─── Material provided

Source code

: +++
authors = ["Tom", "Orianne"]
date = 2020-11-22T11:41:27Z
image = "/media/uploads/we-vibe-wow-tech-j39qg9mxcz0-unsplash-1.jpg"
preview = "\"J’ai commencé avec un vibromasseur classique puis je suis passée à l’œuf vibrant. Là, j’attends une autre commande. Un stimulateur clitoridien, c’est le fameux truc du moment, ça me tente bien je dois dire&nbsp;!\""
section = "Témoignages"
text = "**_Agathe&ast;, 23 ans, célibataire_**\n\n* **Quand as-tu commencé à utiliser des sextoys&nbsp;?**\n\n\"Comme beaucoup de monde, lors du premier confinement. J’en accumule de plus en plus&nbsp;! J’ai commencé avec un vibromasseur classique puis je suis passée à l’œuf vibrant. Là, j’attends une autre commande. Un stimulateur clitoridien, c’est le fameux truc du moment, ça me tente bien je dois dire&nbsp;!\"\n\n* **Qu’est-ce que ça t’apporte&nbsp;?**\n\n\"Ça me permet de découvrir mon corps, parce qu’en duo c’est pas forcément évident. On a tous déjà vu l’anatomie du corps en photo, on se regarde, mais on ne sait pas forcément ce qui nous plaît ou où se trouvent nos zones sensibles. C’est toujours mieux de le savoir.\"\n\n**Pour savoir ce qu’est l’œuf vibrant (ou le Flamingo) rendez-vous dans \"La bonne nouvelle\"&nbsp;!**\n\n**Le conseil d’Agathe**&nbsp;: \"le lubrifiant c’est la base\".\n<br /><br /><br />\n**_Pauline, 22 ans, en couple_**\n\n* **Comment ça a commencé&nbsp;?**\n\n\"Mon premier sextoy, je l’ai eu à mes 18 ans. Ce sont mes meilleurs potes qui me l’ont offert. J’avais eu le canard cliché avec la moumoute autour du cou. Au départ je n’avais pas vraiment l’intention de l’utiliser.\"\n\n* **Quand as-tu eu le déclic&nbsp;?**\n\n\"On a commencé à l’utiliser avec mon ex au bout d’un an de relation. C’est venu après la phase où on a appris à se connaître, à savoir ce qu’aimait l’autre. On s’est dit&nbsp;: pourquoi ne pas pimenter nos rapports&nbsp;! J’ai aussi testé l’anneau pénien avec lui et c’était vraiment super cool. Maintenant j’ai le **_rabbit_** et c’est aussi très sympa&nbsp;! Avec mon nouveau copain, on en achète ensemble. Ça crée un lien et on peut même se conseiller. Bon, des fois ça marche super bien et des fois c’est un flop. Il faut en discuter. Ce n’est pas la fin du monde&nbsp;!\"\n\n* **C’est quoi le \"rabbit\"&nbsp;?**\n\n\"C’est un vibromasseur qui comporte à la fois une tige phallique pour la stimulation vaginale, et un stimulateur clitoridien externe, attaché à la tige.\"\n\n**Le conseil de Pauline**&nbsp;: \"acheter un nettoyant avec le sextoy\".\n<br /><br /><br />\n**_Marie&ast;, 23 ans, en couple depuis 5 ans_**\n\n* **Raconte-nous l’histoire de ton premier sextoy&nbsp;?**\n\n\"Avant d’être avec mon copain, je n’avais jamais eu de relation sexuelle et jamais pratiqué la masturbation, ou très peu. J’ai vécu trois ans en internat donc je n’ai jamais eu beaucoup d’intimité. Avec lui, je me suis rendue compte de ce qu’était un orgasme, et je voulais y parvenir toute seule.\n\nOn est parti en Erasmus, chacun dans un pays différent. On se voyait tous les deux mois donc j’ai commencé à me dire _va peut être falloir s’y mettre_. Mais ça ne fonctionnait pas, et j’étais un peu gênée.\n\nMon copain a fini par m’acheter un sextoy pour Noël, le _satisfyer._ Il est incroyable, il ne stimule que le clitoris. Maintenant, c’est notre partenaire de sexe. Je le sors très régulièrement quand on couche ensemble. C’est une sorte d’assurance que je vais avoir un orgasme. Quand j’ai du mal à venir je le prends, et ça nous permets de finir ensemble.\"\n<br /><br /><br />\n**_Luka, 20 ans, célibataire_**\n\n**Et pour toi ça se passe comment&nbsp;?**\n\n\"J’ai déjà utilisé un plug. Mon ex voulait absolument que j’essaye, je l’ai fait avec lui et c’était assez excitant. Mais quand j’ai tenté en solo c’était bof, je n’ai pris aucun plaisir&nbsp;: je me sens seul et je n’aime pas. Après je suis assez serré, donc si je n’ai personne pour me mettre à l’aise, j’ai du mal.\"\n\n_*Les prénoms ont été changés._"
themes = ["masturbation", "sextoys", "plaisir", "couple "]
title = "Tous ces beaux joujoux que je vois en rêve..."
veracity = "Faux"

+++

──────

- _Exercise instructions_:
Nothing should be left out. Reproduce all the entries precisely.

- _Task response_:
Source code

: +++
authors = ["Tom", "Orianne"]
date = 2020-11-22T11:41:27Z
image = "/media/uploads/we-vibe-wow-tech-j39qg9mxcz0-unsplash-1.jpg"
preview = "\"J’ai commencé avec un vibromasseur classique puis je suis passée à l’œuf vibrant. Là, j’attends une autre commande. Un stimulateur clitoridien, c’est le fameux truc du moment, ça me tente bien je dois dire&nbsp;!\""
section = "Témoignages"
text = "**_Agathe&ast;, 23 ans, célibataire_**\n\n* **Quand as-tu commencé à utiliser des sextoys&nbsp;?**\n\n\"Comme beaucoup de monde, lors du premier confinement. J’en accumule de plus en plus&nbsp;! J’ai commencé avec un vibromasseur classique puis je suis passée à l’œuf vibrant. Là, j’attends une autre commande. Un stimulateur clitoridien, c’est le fameux truc du moment, ça me tente bien je dois dire&nbsp;!\"\n\n* **Qu’est-ce que ça t’apporte&nbsp;?**\n\n\"Ça me permet de découvrir mon corps, parce qu’en duo c’est pas forcément évident. On a tous déjà vu l’anatomie du corps en photo, on se regarde, mais on ne sait pas forcément ce qui nous plaît ou où se trouvent nos zones sensibles. C’est toujours mieux de le savoir.\"\n\n**Pour savoir ce qu’est l’œuf vibrant (ou le Flamingo) rendez-vous dans \"La bonne nouvelle\"&nbsp;!**\n\n**Le conseil d’Agathe**&nbsp;: \"le lubrifiant c’est la base\".\n<br /><br /><br />\n**_Pauline, 22 ans, en couple_**\n\n* **Comment ça a commencé&nbsp;?**\n\n\"Mon premier sextoy, je l’ai eu à mes 18 ans. Ce sont mes meilleurs potes qui me l’ont offert. J’avais eu le canard cliché avec la moumoute autour du cou. Au départ je n’avais pas vraiment l’intention de l’utiliser.\"\n\n* **Quand as-tu eu le déclic&nbsp;?**\n\n\"On a commencé à l’utiliser avec mon ex au bout d’un an de relation. C’est venu après la phase où on a appris à se connaître, à savoir ce qu’aimait l’autre. On s’est dit&nbsp;: pourquoi ne pas pimenter nos rapports&nbsp;! J’ai aussi testé l’anneau pénien avec lui et c’était vraiment super cool. Maintenant j’ai le **_rabbit_** et c’est aussi très sympa&nbsp;! Avec mon nouveau copain, on en achète ensemble. Ça crée un lien et on peut même se conseiller. Bon, des fois ça marche super bien et des fois c’est un flop. Il faut en discuter. Ce n’est pas la fin du monde&nbsp;!\"\n\n* **C’est quoi le \"rabbit\"&nbsp;?**\n\n\"C’est un vibromasseur qui comporte à la fois une tige phallique pour la stimulation vaginale, et un stimulateur clitoridien externe, attaché à la tige.\"\n\n**Le conseil de Pauline**&nbsp;: \"acheter un nettoyant avec le sextoy\".\n<br /><br /><br />\n**_Marie&ast;, 23 ans, en couple depuis 5 ans_**\n\n* **Raconte-nous l’histoire de ton premier sextoy&nbsp;?**\n\n\"Avant d’être avec mon copain, je n’avais jamais eu de relation sexuelle et jamais pratiqué la masturbation, ou très peu. J’ai vécu trois ans en internat donc je n’ai jamais eu beaucoup d’intimité. Avec lui, je me suis rendue compte de ce qu’était un orgasme, et je voulais y parvenir toute seule.\n\nOn est parti en Erasmus, chacun dans un pays différent. On se voyait tous les deux mois donc j’ai commencé à me dire _va peut être falloir s’y mettre_. Mais ça ne fonctionnait pas, et j’étais un peu gênée.\n\nMon copain a fini par m’acheter un sextoy pour Noël, le _satisfyer._ Il est incroyable, il ne stimule que le clitoris. Maintenant, c’est notre partenaire de sexe. Je le sors très régulièrement quand on couche ensemble. C’est une sorte d’assurance que je vais avoir un orgasme. Quand j’ai du mal à venir je le prends, et ça nous permets de finir ensemble.\"\n<br /><br /><br />\n**_Luka, 20 ans, célibataire_**\n\n**Et pour toi ça se passe comment&nbsp;?**\n\n\"J’ai déjà utilisé un plug. Mon ex voulait absolument que j’essaye, je l’ai fait avec lui et c’était assez excitant. Mais quand j’ai tenté en solo c’était bof, je n’ai pris aucun plaisir&nbsp;: je me sens seul et je n’aime pas. Après je suis assez serré, donc si je n’ai personne pour me mettre à l’aise, j’ai du mal.\"\n\n_*Les prénoms ont été changés._"
themes = ["masturbation", "sextoys", "plaisir", "couple "]
title = "Tous ces beaux joujoux que je vois en rêve..."
veracity = "Faux"

+++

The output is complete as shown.